Sürekli diyalize girmek zorunda kalan hastaların hayalini böbrek naklinin süslediğini belirten uzmanlar, belirli bir süre, belki de yıllarca makineye bağlı olarak yaşam mücadelesi veren, ancak kısıtlı sıvı ve katı tüketmesine izin verilen, seyahat özgürlüğü elinden alınmış, iş, aile ve sosyal hayatı kısıtlanmış bu kişiler bir böbrek bulma ve normal bir insan yaşamı sürme ümitleri ile çile doldurduğunu savunuyor.

Ülkemizde teknolojik alt yapı, yetenekli ekip, olanak olmasına rağmen böbrek nakli yapılamadığını belirten uzmanlar, kişisel çabalarla milyon nüfus başına ikilerden ancak dörtlere çıkan organ bağışı ülkemizdeki organizasyon, hekim ve halk bilinç yetersizliğinin göstergesi olduğunu anlatıyor.

Hal böyle olunca kadavradan organ bağışının yılda iki yüzler civarında sabitlendiğini belirten uzmanlar, tüm organ nakli ekiplerinin bu durumdan yakındığını ve kapılarına gelen hastalara yardımcı olamadıklarını hatırlatıyor.

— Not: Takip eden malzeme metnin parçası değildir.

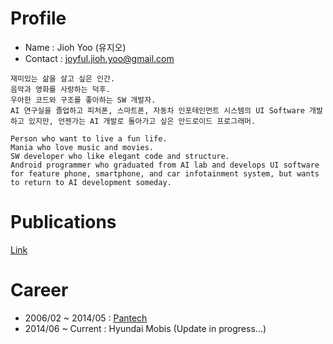 # Profile
 - Name : Jioh Yoo (유지오)
 - Contact : joyful.jioh.yoo@gmail.com

```
재미있는 삶을 살고 싶은 인간.
음악과 영화를 사랑하는 덕후.
우아한 코드와 구조를 좋아하는 SW 개발자.
AI 연구실을 졸업하고 피처폰, 스마트폰, 자동차 인포테인먼트 시스템의 UI Software 개발하고 있지만, 언젠가는 AI 개발로 돌아가고 싶은 안드로이드 프로그래머.

Person who want to live a fun life.
Mania who love music and movies.
SW developer who like elegant code and structure.
Android programmer who graduated from AI lab and develops UI software for feature phone, smartphone, and car infotainment system, but wants to return to AI development someday.
```

# Publications
[Link](./pub/list)

# Career
- 2006/02 ~ 2014/05 : [Pantech](./career/pantech)
- 2014/06 ~ Current : Hyundai Mobis (Update in progress...)
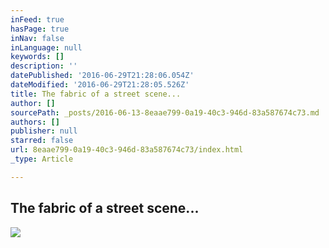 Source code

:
 ```yaml
---
inFeed: true
hasPage: true
inNav: false
inLanguage: null
keywords: []
description: ''
datePublished: '2016-06-29T21:28:06.054Z'
dateModified: '2016-06-29T21:28:05.526Z'
title: The fabric of a street scene...
author: []
sourcePath: _posts/2016-06-13-8eaae799-0a19-40c3-946d-83a587674c73.md
authors: []
publisher: null
starred: false
url: 8eaae799-0a19-40c3-946d-83a587674c73/index.html
_type: Article

---
```

## The fabric of a street scene...
![](https://the-grid-user-content.s3-us-west-2.amazonaws.com/b0f7887a-6690-4b3d-9fda-d539a0b78ccd.jpg)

Her ne kadar alıcı için canlıdan böbrek almak daha iyi olsa da, en azından biz organ nakli cerrahları için bir yerine iki ameliyat yapmak, hiçbir hastalığı olmadan sadece sevdiği bir insana hayat vermek için büyük bir fedakarlıkta bulunan insanı ameliyat masasına yatırmak büyük bir sorumluluk gerektiriyor.

İster canlı vericili olsun, isterse kadavra vericili, böbrek naklinin sonucunun mükemmel olması için gereken her şey yapılmalıdır. Bu nedenle nakil işleminde yer alan herkes tam donanımlı olmalıdır. Kadro olarak güçlü, bilgili ve deneyimli bir cerrahi ekip, böbrek nakli konusunda cerrahi ekip ile uyumlu bir nefroloji grubu gereklidir. SGK böbrek nakli konusunda parasal anlamda gerekeni yapmışken, belki de gereğinden fazla açılmış böbrek nakil merkezleri arasındaki tatlı rekabetin kaliteden ve etik değerlerden ödün vermeden işlerini yapması gerekir.